A O show, currently being performed at the Saigon Opera House, might be the first accomplished Vietnamese “cirque” that proves that tradition and modernisation can coexist harmoniously. Or as director Tuan Le describes it, “A O is an open picture about Vietnam” that runs from the South to the North, from the past to the present and from the rural to the urban.

Surprisingly, there isn’t even a written story behind the show. The creative process of the director, the choreographer and the music director (who have worked together once before) is to collaborate with the actors and the musicians in creating the show, making it a living, breathing and ever-changing organism.

After all, who else if not the artists themselves that literally embody Vietnamese culture, art and traditions? For instance, the actors come from different artistic backgrounds (circus, dance, hip-hop martial arts etc.) and Tuan Le tries to put on stage each artists’ ability, imagination and creativity.

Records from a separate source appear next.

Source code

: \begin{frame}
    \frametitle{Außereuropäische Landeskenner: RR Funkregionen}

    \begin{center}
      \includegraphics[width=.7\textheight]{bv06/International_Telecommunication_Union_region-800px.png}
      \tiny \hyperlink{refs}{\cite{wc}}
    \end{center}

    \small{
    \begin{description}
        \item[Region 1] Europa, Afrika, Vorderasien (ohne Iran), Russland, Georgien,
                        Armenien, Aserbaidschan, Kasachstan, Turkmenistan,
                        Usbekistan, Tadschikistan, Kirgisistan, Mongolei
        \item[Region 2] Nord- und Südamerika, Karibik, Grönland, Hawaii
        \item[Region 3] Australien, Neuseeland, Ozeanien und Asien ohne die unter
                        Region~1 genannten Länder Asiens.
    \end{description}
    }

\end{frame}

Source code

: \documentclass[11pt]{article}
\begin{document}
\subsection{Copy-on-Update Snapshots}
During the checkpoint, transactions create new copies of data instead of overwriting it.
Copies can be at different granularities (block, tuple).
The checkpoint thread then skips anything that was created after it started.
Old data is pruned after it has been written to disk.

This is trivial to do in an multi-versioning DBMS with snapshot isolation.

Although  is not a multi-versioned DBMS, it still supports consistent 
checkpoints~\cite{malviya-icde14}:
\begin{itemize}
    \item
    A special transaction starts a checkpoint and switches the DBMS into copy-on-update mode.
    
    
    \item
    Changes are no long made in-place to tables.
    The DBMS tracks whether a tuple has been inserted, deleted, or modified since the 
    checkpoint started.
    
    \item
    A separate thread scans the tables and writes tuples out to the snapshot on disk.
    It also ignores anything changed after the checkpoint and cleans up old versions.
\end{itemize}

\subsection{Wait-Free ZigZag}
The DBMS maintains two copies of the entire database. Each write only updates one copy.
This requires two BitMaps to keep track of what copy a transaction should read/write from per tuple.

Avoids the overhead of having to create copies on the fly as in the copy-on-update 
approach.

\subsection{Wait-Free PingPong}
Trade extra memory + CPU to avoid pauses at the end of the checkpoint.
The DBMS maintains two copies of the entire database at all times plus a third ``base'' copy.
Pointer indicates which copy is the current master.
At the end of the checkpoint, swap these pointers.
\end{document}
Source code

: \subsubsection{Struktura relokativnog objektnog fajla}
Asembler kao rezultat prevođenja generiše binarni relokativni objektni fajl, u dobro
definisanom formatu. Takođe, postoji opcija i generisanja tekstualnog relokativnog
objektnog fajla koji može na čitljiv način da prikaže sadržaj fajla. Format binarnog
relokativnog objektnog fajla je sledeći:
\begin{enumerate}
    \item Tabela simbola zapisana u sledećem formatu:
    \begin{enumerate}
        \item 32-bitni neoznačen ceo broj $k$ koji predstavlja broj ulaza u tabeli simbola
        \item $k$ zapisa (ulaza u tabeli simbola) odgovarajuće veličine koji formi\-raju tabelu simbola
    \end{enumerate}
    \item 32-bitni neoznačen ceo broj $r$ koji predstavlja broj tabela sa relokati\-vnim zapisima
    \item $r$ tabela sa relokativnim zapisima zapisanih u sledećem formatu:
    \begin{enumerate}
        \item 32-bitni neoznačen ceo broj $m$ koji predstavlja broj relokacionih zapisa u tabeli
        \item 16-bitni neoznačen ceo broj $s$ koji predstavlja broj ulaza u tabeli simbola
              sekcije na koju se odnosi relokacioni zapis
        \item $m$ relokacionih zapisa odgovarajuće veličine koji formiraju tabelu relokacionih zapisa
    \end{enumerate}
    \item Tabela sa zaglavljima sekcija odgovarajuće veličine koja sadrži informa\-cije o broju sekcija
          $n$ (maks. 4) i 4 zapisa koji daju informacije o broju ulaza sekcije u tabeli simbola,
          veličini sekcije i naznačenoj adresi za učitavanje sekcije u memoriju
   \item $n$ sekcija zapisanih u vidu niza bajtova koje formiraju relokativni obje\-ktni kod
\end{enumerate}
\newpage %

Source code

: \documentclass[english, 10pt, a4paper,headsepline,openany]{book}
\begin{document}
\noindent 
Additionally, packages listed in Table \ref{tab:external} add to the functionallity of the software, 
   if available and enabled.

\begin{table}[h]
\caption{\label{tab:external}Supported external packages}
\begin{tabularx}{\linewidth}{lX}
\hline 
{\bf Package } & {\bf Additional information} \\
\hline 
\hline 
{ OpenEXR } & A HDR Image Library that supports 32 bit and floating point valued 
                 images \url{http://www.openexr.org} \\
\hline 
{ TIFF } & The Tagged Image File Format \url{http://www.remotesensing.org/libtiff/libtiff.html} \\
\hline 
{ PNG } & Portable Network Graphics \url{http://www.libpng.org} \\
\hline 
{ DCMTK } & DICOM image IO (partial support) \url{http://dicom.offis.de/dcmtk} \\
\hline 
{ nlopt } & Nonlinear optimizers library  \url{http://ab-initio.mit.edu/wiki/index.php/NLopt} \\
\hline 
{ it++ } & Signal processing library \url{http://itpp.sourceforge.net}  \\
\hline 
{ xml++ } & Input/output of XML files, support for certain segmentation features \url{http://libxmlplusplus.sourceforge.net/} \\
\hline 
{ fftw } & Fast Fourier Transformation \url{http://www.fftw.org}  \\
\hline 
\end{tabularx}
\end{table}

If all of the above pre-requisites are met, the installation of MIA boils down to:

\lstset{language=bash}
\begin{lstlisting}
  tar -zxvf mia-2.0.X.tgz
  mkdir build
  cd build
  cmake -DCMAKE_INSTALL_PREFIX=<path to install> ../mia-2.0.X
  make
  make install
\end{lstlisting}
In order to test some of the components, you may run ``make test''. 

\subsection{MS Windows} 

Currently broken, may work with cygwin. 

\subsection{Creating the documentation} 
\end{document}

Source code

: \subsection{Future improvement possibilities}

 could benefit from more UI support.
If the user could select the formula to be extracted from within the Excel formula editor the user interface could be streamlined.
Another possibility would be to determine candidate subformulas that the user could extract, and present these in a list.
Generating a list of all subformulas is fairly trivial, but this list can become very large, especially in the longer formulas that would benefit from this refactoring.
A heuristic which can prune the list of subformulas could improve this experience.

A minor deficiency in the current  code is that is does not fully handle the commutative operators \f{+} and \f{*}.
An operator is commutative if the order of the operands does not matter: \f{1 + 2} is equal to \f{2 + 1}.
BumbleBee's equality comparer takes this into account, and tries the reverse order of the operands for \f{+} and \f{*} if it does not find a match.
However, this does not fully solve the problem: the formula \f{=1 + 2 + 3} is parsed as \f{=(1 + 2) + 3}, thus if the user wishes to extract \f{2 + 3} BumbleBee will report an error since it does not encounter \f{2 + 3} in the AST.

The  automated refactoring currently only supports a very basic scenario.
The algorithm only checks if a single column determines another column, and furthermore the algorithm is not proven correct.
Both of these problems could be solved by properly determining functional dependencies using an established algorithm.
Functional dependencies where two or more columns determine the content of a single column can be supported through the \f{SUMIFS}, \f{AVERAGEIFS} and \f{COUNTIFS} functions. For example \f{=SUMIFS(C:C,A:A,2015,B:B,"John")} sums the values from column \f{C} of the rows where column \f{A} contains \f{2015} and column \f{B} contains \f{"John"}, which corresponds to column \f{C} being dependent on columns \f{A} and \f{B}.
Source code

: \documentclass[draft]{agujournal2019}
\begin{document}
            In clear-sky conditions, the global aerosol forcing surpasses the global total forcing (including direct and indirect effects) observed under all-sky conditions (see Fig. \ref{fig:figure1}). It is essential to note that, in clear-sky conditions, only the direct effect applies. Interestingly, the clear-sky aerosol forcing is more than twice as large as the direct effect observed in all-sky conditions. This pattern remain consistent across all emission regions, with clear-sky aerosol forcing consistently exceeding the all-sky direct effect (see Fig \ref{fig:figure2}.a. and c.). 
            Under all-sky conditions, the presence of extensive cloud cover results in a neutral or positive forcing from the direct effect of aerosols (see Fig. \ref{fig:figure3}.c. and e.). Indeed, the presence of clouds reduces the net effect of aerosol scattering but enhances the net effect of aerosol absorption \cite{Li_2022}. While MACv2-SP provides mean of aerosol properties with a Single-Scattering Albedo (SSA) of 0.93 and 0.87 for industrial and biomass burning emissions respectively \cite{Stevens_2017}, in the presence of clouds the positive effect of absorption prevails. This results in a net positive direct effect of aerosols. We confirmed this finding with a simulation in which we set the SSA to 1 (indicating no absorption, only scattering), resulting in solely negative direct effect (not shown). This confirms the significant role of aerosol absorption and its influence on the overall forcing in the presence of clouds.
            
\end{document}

The result is a well-crafted and refreshing performance; packed with outstanding acrobatic sequences, contortionism and break-dance moves; all accompanied by live music. I really enjoyed the use of traditional and rural objects, such as bamboo canes and woven basket boats as props for the actors to use and perform on. The sequence of the “dragonfly” is visually beautiful, so it is the caterpillars’ scene where fishing baskets are cleverly used by the actors to recreate the movement of the animals.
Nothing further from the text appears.